Stored data:
··········
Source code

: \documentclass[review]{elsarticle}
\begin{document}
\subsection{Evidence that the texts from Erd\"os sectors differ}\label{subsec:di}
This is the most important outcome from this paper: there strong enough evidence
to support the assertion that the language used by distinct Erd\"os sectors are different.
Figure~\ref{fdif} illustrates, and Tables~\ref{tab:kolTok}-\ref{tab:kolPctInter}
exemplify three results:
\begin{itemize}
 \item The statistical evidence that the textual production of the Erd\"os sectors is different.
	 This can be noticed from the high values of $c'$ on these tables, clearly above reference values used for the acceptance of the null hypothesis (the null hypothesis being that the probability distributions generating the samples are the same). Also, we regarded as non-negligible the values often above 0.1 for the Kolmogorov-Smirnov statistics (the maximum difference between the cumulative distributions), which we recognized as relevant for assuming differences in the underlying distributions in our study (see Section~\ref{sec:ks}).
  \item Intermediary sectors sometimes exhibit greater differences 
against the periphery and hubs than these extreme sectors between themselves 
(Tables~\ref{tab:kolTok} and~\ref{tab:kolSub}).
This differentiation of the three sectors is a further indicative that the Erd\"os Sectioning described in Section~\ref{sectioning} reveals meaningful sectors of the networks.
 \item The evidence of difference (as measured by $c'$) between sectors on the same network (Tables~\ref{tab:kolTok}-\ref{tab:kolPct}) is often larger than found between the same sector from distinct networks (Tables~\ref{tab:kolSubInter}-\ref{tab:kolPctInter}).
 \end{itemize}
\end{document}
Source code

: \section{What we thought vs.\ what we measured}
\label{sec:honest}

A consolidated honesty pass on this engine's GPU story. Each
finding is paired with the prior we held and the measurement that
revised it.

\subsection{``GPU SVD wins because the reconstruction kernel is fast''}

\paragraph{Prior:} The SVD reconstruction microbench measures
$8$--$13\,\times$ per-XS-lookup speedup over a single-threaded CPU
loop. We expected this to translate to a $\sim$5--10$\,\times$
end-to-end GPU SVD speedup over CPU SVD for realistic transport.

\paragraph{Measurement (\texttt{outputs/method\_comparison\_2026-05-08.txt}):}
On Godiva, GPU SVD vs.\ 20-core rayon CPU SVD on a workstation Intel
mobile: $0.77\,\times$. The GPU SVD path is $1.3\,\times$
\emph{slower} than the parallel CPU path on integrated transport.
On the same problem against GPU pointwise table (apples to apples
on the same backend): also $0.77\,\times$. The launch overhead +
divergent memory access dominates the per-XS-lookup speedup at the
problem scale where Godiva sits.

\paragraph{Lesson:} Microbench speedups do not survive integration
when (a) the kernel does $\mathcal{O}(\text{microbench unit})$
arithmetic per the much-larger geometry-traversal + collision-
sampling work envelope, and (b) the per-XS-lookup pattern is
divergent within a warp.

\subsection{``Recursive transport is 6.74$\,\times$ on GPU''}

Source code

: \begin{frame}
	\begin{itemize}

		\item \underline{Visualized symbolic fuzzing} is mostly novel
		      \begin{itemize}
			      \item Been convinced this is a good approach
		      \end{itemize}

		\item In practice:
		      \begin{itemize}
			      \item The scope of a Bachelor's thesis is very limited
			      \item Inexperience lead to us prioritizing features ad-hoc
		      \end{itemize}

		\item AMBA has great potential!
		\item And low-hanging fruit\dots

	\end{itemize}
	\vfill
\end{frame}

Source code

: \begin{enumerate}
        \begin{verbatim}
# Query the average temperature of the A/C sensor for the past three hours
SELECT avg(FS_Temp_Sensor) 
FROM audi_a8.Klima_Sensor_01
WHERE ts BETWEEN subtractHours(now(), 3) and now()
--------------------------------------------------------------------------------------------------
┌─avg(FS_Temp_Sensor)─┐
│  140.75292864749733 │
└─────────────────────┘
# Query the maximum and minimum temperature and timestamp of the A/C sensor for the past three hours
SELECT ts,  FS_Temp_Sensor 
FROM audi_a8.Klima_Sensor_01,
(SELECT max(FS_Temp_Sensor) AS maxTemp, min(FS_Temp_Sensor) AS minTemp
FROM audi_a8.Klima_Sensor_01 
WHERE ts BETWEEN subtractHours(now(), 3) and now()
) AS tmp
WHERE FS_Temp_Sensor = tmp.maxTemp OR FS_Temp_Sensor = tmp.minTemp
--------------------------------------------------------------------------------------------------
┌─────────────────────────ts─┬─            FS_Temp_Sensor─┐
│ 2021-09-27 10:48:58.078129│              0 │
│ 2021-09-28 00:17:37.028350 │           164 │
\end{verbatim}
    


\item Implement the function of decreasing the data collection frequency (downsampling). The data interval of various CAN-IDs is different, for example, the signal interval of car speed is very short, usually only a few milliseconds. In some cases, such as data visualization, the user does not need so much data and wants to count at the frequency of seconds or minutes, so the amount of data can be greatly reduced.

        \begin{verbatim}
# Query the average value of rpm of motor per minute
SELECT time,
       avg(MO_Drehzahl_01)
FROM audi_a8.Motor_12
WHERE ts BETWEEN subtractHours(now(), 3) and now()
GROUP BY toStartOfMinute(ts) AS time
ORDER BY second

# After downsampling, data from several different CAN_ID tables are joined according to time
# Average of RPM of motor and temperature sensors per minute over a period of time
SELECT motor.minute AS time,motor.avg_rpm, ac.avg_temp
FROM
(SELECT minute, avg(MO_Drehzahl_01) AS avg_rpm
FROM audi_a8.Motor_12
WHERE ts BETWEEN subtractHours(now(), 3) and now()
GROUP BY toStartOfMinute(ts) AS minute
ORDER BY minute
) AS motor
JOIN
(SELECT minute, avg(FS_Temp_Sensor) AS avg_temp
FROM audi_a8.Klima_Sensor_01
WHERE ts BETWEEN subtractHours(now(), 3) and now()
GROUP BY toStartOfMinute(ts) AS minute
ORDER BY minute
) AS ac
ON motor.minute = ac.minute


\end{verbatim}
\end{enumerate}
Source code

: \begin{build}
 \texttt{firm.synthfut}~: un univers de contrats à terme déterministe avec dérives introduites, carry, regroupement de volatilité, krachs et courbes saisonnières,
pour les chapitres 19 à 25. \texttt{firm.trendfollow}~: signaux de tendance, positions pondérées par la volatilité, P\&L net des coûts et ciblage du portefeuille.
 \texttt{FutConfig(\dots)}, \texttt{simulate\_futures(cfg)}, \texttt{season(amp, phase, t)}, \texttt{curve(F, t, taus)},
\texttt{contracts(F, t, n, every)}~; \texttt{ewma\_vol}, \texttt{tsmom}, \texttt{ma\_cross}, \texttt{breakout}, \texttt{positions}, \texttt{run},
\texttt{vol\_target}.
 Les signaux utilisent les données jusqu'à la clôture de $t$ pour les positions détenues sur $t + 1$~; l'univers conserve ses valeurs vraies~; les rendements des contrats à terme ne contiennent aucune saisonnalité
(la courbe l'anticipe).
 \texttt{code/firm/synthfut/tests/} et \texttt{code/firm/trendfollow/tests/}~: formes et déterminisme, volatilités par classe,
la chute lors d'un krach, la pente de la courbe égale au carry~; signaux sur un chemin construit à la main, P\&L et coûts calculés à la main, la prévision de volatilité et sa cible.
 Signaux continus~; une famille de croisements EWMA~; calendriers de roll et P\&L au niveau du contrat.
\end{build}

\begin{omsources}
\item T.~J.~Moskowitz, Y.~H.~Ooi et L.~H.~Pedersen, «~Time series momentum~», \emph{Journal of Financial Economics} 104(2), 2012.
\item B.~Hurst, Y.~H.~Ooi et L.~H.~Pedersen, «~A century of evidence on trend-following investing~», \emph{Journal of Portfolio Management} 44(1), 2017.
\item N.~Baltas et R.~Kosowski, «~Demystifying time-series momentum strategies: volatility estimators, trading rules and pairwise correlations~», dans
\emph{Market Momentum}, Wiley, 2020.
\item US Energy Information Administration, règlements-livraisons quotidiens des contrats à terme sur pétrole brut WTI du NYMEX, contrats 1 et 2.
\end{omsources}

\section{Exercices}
··········
_WORK TO COMPLETE:_ Take the line above containing "mobile: $0.77\,\times$. The", the line containing "problem scale where Godiva sits.", and all lines in between, and copy them exactly without anything else.

_TASK SOLUTION:_
mobile: $0.77\,\times$. The GPU SVD path is $1.3\,\times$
\emph{slower} than the parallel CPU path on integrated transport.
On the same problem against GPU pointwise table (apples to apples
on the same backend): also $0.77\,\times$. The launch overhead +
divergent memory access dominates the per-XS-lookup speedup at the
problem scale where Godiva sits.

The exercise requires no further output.